Scottish Daily Mail

Now ‘one in ten summers to be as hot as 2018’

- By Colin Fernandez Environmen­t Correspond­ent

THE record-breaking heat of 2018 will soon be a regular occurrence, according to the Met Office.

Last summer was the joint-hottest on record with 2006.

But such weather could soon be much more common – with a one in ten chance of such a scorching summer in any given year, research by the Met Office suggests.

The years 2018, 2006, 2003, 1976 and 1995 make up the top five warmest summers for UK mean temperatur­e from 1884.

Part of the explanatio­n for the heat of recent years has been high sea-surface temperatur­es close to the UK, movement of the jet stream winds in the Atlantic, and high pressure fronts across Europe.

But experts said that additional warming from climate change also had a role.

Dr Mark McCarthy, of the Met Office’s National Climate Informatio­n Centre and lead author of a new paper in the Royal Meteorolog­ical Society journal Weather, wrote: ‘The UK has always endured weather extremes, including heatwaves, and there is no doubt that summer 2018 would always have been a notable period.’

However, he added: ‘Our study found that climate change also added to the intensity, making it an even more dramatic year.

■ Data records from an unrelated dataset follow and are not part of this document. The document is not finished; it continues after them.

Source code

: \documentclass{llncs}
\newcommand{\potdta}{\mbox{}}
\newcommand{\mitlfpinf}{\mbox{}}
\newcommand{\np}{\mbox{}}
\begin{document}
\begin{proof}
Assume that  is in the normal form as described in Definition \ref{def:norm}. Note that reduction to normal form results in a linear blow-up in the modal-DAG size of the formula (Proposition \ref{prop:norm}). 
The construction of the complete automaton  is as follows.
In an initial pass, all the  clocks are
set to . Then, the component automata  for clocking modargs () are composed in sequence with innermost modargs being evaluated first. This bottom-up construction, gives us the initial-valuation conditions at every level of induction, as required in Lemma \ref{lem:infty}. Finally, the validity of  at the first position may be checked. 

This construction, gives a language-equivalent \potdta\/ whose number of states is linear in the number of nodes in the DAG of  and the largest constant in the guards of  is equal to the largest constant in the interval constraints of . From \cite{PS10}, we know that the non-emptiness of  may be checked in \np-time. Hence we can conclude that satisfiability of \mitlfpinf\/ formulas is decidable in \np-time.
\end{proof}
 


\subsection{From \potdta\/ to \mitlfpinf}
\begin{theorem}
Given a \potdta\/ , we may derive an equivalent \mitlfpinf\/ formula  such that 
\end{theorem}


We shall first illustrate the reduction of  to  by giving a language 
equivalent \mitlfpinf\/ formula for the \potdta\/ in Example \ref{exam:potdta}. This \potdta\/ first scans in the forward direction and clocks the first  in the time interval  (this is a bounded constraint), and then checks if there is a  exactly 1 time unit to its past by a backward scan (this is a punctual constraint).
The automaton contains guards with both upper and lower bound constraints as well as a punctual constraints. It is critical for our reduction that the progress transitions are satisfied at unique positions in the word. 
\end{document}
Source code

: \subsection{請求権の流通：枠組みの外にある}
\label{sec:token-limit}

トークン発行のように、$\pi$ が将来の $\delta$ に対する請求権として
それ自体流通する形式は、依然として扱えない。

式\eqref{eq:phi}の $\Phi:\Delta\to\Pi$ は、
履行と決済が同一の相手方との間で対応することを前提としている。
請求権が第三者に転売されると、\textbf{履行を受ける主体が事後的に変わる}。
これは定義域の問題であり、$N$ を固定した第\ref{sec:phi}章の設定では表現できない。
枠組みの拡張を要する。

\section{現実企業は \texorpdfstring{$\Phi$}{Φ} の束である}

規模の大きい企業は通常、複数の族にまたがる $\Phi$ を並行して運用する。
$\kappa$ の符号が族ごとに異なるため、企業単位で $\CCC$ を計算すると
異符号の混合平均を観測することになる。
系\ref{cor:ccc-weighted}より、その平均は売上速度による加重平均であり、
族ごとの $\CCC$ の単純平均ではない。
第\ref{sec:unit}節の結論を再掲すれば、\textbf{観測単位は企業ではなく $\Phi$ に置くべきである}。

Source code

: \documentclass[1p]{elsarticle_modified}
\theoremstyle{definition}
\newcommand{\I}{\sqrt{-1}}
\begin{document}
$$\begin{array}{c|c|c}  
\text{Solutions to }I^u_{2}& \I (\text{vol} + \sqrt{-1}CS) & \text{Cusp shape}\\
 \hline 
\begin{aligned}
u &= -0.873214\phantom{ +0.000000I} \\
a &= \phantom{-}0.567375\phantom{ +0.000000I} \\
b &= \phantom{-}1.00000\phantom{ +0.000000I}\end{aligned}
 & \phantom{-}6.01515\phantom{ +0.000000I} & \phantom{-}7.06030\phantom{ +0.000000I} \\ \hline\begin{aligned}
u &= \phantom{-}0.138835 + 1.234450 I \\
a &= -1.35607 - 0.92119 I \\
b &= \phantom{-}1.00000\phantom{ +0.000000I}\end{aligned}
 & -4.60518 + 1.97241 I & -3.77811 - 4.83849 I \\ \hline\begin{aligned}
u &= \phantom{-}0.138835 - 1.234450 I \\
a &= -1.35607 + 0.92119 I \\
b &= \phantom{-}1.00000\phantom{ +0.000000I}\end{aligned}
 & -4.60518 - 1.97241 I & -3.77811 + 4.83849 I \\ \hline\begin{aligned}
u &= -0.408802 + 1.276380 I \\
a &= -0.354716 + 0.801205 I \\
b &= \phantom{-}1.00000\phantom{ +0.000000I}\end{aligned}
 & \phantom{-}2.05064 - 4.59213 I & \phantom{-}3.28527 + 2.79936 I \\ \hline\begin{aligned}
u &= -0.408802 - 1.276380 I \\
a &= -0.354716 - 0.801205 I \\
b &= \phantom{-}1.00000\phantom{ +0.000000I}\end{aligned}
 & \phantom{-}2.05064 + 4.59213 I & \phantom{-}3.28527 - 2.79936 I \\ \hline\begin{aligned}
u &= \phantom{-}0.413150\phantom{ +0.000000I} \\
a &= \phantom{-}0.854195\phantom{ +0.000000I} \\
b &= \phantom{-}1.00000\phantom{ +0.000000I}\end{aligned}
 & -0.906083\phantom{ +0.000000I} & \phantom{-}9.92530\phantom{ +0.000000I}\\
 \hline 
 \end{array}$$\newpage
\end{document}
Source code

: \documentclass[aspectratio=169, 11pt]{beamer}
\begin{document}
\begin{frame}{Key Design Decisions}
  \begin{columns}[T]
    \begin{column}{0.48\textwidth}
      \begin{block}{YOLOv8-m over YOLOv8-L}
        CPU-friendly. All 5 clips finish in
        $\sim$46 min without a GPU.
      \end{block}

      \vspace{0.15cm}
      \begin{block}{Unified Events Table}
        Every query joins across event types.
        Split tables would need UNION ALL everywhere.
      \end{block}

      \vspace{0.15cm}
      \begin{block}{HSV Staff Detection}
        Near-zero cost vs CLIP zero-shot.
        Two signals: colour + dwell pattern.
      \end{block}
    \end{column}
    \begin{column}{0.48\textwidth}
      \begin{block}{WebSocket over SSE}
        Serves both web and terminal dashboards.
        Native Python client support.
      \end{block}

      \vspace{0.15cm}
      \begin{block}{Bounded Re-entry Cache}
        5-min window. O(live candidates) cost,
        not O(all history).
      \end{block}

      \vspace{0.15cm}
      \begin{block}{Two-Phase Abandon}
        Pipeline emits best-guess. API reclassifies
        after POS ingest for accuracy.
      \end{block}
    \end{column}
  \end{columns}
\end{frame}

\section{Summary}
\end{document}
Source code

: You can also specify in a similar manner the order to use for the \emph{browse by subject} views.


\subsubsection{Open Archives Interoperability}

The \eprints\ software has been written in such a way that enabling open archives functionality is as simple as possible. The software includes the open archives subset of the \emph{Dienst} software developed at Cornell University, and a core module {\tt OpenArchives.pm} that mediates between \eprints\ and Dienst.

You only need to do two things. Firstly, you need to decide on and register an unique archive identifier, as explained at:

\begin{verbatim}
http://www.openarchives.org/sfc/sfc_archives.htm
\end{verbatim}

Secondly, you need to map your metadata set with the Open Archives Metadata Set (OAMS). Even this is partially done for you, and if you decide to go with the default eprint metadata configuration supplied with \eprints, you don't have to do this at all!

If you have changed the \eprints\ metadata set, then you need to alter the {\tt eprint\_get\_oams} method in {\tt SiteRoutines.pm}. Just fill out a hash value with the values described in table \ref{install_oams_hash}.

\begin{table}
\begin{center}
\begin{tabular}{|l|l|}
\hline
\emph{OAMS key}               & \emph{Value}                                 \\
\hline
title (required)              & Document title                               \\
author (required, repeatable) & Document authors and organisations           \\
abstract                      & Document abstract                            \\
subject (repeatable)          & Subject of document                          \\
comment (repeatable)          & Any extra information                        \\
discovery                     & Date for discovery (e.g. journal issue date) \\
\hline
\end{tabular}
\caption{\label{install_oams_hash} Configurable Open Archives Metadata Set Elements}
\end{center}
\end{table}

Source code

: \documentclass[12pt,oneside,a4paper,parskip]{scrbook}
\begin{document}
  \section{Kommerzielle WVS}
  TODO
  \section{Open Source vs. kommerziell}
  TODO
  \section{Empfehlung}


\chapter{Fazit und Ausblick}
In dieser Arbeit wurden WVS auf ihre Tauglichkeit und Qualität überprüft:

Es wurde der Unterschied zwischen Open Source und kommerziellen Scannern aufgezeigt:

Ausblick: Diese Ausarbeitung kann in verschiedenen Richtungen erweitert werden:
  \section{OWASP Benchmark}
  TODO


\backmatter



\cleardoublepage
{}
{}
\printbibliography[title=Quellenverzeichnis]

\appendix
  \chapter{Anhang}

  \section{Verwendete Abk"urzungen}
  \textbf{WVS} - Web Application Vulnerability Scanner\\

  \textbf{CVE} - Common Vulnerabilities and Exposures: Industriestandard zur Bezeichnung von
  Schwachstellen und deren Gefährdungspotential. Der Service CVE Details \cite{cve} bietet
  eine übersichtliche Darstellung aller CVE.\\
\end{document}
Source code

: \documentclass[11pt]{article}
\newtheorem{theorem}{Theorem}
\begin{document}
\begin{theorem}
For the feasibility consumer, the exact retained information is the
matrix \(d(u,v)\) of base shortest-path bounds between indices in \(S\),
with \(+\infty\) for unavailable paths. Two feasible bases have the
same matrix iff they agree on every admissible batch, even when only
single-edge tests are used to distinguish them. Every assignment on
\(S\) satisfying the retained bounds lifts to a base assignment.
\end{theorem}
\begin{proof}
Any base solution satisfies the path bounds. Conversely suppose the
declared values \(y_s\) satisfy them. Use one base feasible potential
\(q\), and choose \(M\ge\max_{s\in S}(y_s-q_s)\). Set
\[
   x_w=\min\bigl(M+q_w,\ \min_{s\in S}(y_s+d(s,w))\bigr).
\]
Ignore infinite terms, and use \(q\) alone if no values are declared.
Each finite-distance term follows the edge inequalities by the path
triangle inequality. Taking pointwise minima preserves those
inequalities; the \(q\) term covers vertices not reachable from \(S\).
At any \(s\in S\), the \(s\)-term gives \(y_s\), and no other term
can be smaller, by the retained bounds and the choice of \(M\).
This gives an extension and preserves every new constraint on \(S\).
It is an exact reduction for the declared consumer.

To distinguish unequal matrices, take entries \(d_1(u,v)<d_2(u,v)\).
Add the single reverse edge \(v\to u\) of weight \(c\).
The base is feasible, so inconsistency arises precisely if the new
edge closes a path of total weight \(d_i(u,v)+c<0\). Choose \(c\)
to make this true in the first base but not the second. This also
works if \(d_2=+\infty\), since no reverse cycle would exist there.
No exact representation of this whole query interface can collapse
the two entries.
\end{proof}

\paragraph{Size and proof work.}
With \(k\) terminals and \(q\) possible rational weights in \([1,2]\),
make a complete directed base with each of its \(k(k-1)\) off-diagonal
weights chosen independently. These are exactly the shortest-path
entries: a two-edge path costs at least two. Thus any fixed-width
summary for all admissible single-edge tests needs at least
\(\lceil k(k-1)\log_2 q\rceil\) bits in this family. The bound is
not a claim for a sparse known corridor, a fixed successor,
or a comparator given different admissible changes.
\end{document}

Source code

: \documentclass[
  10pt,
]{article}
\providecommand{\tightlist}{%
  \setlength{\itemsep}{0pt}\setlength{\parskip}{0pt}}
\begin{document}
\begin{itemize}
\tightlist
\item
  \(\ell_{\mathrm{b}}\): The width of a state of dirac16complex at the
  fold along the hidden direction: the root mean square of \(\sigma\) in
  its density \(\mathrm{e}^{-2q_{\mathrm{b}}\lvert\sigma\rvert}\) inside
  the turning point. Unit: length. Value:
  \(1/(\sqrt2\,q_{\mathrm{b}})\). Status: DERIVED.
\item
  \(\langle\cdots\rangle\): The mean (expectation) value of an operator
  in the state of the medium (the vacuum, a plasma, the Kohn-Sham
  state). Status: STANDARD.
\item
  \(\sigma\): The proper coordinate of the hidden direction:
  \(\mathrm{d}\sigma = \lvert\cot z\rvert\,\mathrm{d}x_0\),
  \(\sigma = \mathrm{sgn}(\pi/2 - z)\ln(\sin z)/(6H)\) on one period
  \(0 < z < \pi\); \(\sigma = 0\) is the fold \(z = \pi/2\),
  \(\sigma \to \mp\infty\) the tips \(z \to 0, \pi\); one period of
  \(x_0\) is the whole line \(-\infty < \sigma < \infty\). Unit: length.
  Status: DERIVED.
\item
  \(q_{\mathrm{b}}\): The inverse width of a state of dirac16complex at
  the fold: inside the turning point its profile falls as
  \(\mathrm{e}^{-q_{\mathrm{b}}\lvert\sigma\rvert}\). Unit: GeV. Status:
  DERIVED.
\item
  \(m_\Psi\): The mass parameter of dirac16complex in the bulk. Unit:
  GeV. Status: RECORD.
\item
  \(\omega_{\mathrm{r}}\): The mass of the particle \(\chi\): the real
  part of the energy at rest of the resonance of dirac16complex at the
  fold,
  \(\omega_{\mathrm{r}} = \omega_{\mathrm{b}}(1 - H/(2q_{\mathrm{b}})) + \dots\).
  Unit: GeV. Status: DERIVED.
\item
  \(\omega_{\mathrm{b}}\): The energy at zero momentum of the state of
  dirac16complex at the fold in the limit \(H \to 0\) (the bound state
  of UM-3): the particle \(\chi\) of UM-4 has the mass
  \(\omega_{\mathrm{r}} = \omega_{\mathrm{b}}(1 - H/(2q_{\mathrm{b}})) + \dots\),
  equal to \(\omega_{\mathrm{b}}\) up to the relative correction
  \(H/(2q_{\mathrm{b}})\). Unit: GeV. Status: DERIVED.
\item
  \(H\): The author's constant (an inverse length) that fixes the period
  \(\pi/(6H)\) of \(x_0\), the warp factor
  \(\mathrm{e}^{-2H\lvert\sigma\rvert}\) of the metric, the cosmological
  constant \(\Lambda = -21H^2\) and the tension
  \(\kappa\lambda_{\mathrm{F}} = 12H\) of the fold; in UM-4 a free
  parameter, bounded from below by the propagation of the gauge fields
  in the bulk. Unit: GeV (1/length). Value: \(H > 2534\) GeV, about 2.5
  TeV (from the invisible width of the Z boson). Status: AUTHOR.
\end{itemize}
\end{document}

‘Bringing together multiple strands of evidence from observatio­ns and numerical simulation­s, our analysis shows that a UK summer temperatur­e comparable to extreme summers like 2018 or 1976 now has a likelihood of 11-12 per cent of occurring in any given year, which is 30 times more likely than would be expected from natural factors alone.’

The latest Met Office projection­s of future UK climate change suggest that these summer temperatur­es could be normal by the 2050s. The Met’s research paper observes that the northern hemisphere summer of 2018 saw high temperatur­e records being challenged or broken across parts of western Europe, central Asia and North America.